_WHAT THE TASK ASKS_. Give the listing below again in full, exactly as written.

_EXCERPTED RECORDS_.
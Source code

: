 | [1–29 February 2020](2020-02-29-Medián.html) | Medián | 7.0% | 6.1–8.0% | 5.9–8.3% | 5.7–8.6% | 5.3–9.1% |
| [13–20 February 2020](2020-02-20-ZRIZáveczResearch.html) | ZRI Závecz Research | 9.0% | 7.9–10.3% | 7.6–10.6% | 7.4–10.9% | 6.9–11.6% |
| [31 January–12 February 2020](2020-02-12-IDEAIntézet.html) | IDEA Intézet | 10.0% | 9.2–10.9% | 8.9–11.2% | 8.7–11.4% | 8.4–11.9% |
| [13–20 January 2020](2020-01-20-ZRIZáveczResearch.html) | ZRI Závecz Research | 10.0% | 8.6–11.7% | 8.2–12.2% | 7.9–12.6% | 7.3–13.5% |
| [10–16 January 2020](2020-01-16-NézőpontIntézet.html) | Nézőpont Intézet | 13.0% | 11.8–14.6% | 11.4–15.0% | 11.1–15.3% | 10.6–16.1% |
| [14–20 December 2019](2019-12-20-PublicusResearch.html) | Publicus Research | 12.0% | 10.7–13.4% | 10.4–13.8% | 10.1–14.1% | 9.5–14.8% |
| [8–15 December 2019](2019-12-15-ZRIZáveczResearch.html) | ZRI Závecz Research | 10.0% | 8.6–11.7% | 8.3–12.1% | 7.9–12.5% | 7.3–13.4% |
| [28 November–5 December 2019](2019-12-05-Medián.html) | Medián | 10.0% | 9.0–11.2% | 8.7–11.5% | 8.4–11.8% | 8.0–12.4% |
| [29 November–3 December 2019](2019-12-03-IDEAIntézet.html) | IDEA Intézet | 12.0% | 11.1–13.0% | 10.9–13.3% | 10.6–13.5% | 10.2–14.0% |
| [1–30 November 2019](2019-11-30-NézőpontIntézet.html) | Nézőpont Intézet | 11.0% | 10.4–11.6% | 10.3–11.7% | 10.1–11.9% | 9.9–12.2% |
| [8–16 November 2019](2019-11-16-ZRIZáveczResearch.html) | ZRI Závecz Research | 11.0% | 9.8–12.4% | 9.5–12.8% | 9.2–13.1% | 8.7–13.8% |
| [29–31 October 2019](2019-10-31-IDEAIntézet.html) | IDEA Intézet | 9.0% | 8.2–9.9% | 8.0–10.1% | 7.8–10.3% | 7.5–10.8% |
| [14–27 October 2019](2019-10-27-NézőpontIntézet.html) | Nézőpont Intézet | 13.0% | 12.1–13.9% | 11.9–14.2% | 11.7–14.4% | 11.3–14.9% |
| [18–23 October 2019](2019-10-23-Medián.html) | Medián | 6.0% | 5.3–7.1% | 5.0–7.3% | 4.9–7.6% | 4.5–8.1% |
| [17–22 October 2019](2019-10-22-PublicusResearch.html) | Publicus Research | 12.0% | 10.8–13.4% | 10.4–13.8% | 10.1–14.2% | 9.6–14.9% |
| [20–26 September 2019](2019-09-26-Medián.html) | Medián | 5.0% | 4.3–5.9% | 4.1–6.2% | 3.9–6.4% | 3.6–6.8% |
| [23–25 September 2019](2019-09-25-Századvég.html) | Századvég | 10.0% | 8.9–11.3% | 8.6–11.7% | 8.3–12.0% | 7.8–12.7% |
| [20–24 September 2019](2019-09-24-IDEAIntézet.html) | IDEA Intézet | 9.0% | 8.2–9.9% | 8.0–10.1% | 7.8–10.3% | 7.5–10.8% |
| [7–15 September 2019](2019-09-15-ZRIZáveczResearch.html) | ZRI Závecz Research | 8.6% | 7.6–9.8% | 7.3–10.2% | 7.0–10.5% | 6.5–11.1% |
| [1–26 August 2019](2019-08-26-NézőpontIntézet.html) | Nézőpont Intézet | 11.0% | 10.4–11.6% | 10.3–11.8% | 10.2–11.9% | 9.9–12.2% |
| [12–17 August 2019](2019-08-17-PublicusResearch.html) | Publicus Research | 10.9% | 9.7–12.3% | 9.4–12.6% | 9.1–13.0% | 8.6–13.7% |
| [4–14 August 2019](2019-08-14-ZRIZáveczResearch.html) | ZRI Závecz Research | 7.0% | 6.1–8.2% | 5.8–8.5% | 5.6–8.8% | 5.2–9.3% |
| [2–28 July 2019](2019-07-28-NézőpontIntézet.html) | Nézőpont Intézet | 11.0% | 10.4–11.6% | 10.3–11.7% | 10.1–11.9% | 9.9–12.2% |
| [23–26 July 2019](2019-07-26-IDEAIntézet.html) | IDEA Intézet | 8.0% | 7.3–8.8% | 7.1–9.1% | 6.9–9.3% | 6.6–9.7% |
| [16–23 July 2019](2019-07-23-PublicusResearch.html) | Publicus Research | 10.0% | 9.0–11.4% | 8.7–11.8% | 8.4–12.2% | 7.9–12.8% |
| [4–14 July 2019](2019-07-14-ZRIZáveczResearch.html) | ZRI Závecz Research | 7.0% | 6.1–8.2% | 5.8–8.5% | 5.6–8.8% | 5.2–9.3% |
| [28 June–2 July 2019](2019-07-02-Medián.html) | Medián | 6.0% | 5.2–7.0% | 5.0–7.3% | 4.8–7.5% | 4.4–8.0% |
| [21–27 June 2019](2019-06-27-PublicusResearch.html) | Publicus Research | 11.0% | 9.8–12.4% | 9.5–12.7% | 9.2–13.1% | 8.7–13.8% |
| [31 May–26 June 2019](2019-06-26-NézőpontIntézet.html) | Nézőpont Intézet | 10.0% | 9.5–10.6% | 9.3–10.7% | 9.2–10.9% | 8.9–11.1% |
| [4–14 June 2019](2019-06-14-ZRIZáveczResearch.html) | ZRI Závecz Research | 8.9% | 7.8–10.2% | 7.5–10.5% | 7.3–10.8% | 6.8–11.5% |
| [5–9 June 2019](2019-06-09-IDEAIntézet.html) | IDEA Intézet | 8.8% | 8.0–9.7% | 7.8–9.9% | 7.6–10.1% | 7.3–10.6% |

_SOLUTION TO THIS PROBLEM_.
Source code

: | [1–29 February 2020](2020-02-29-Medián.html) | Medián | 7.0% | 6.1–8.0% | 5.9–8.3% | 5.7–8.6% | 5.3–9.1% |
| [13–20 February 2020](2020-02-20-ZRIZáveczResearch.html) | ZRI Závecz Research | 9.0% | 7.9–10.3% | 7.6–10.6% | 7.4–10.9% | 6.9–11.6% |
| [31 January–12 February 2020](2020-02-12-IDEAIntézet.html) | IDEA Intézet | 10.0% | 9.2–10.9% | 8.9–11.2% | 8.7–11.4% | 8.4–11.9% |
| [13–20 January 2020](2020-01-20-ZRIZáveczResearch.html) | ZRI Závecz Research | 10.0% | 8.6–11.7% | 8.2–12.2% | 7.9–12.6% | 7.3–13.5% |
| [10–16 January 2020](2020-01-16-NézőpontIntézet.html) | Nézőpont Intézet | 13.0% | 11.8–14.6% | 11.4–15.0% | 11.1–15.3% | 10.6–16.1% |
| [14–20 December 2019](2019-12-20-PublicusResearch.html) | Publicus Research | 12.0% | 10.7–13.4% | 10.4–13.8% | 10.1–14.1% | 9.5–14.8% |
| [8–15 December 2019](2019-12-15-ZRIZáveczResearch.html) | ZRI Závecz Research | 10.0% | 8.6–11.7% | 8.3–12.1% | 7.9–12.5% | 7.3–13.4% |
| [28 November–5 December 2019](2019-12-05-Medián.html) | Medián | 10.0% | 9.0–11.2% | 8.7–11.5% | 8.4–11.8% | 8.0–12.4% |
| [29 November–3 December 2019](2019-12-03-IDEAIntézet.html) | IDEA Intézet | 12.0% | 11.1–13.0% | 10.9–13.3% | 10.6–13.5% | 10.2–14.0% |
| [1–30 November 2019](2019-11-30-NézőpontIntézet.html) | Nézőpont Intézet | 11.0% | 10.4–11.6% | 10.3–11.7% | 10.1–11.9% | 9.9–12.2% |
| [8–16 November 2019](2019-11-16-ZRIZáveczResearch.html) | ZRI Závecz Research | 11.0% | 9.8–12.4% | 9.5–12.8% | 9.2–13.1% | 8.7–13.8% |
| [29–31 October 2019](2019-10-31-IDEAIntézet.html) | IDEA Intézet | 9.0% | 8.2–9.9% | 8.0–10.1% | 7.8–10.3% | 7.5–10.8% |
| [14–27 October 2019](2019-10-27-NézőpontIntézet.html) | Nézőpont Intézet | 13.0% | 12.1–13.9% | 11.9–14.2% | 11.7–14.4% | 11.3–14.9% |
| [18–23 October 2019](2019-10-23-Medián.html) | Medián | 6.0% | 5.3–7.1% | 5.0–7.3% | 4.9–7.6% | 4.5–8.1% |
| [17–22 October 2019](2019-10-22-PublicusResearch.html) | Publicus Research | 12.0% | 10.8–13.4% | 10.4–13.8% | 10.1–14.2% | 9.6–14.9% |
| [20–26 September 2019](2019-09-26-Medián.html) | Medián | 5.0% | 4.3–5.9% | 4.1–6.2% | 3.9–6.4% | 3.6–6.8% |
| [23–25 September 2019](2019-09-25-Századvég.html) | Századvég | 10.0% | 8.9–11.3% | 8.6–11.7% | 8.3–12.0% | 7.8–12.7% |
| [20–24 September 2019](2019-09-24-IDEAIntézet.html) | IDEA Intézet | 9.0% | 8.2–9.9% | 8.0–10.1% | 7.8–10.3% | 7.5–10.8% |
| [7–15 September 2019](2019-09-15-ZRIZáveczResearch.html) | ZRI Závecz Research | 8.6% | 7.6–9.8% | 7.3–10.2% | 7.0–10.5% | 6.5–11.1% |
| [1–26 August 2019](2019-08-26-NézőpontIntézet.html) | Nézőpont Intézet | 11.0% | 10.4–11.6% | 10.3–11.8% | 10.2–11.9% | 9.9–12.2% |
| [12–17 August 2019](2019-08-17-PublicusResearch.html) | Publicus Research | 10.9% | 9.7–12.3% | 9.4–12.6% | 9.1–13.0% | 8.6–13.7% |
| [4–14 August 2019](2019-08-14-ZRIZáveczResearch.html) | ZRI Závecz Research | 7.0% | 6.1–8.2% | 5.8–8.5% | 5.6–8.8% | 5.2–9.3% |
| [2–28 July 2019](2019-07-28-NézőpontIntézet.html) | Nézőpont Intézet | 11.0% | 10.4–11.6% | 10.3–11.7% | 10.1–11.9% | 9.9–12.2% |
| [23–26 July 2019](2019-07-26-IDEAIntézet.html) | IDEA Intézet | 8.0% | 7.3–8.8% | 7.1–9.1% | 6.9–9.3% | 6.6–9.7% |
| [16–23 July 2019](2019-07-23-PublicusResearch.html) | Publicus Research | 10.0% | 9.0–11.4% | 8.7–11.8% | 8.4–12.2% | 7.9–12.8% |
| [4–14 July 2019](2019-07-14-ZRIZáveczResearch.html) | ZRI Závecz Research | 7.0% | 6.1–8.2% | 5.8–8.5% | 5.6–8.8% | 5.2–9.3% |
| [28 June–2 July 2019](2019-07-02-Medián.html) | Medián | 6.0% | 5.2–7.0% | 5.0–7.3% | 4.8–7.5% | 4.4–8.0% |
| [21–27 June 2019](2019-06-27-PublicusResearch.html) | Publicus Research | 11.0% | 9.8–12.4% | 9.5–12.7% | 9.2–13.1% | 8.7–13.8% |
| [31 May–26 June 2019](2019-06-26-NézőpontIntézet.html) | Nézőpont Intézet | 10.0% | 9.5–10.6% | 9.3–10.7% | 9.2–10.9% | 8.9–11.1% |
| [4–14 June 2019](2019-06-14-ZRIZáveczResearch.html) | ZRI Závecz Research | 8.9% | 7.8–10.2% | 7.5–10.5% | 7.3–10.8% | 6.8–11.5% |
| [5–9 June 2019](2019-06-09-IDEAIntézet.html) | IDEA Intézet | 8.8% | 8.0–9.7% | 7.8–9.9% | 7.6–10.1% | 7.3–10.6% |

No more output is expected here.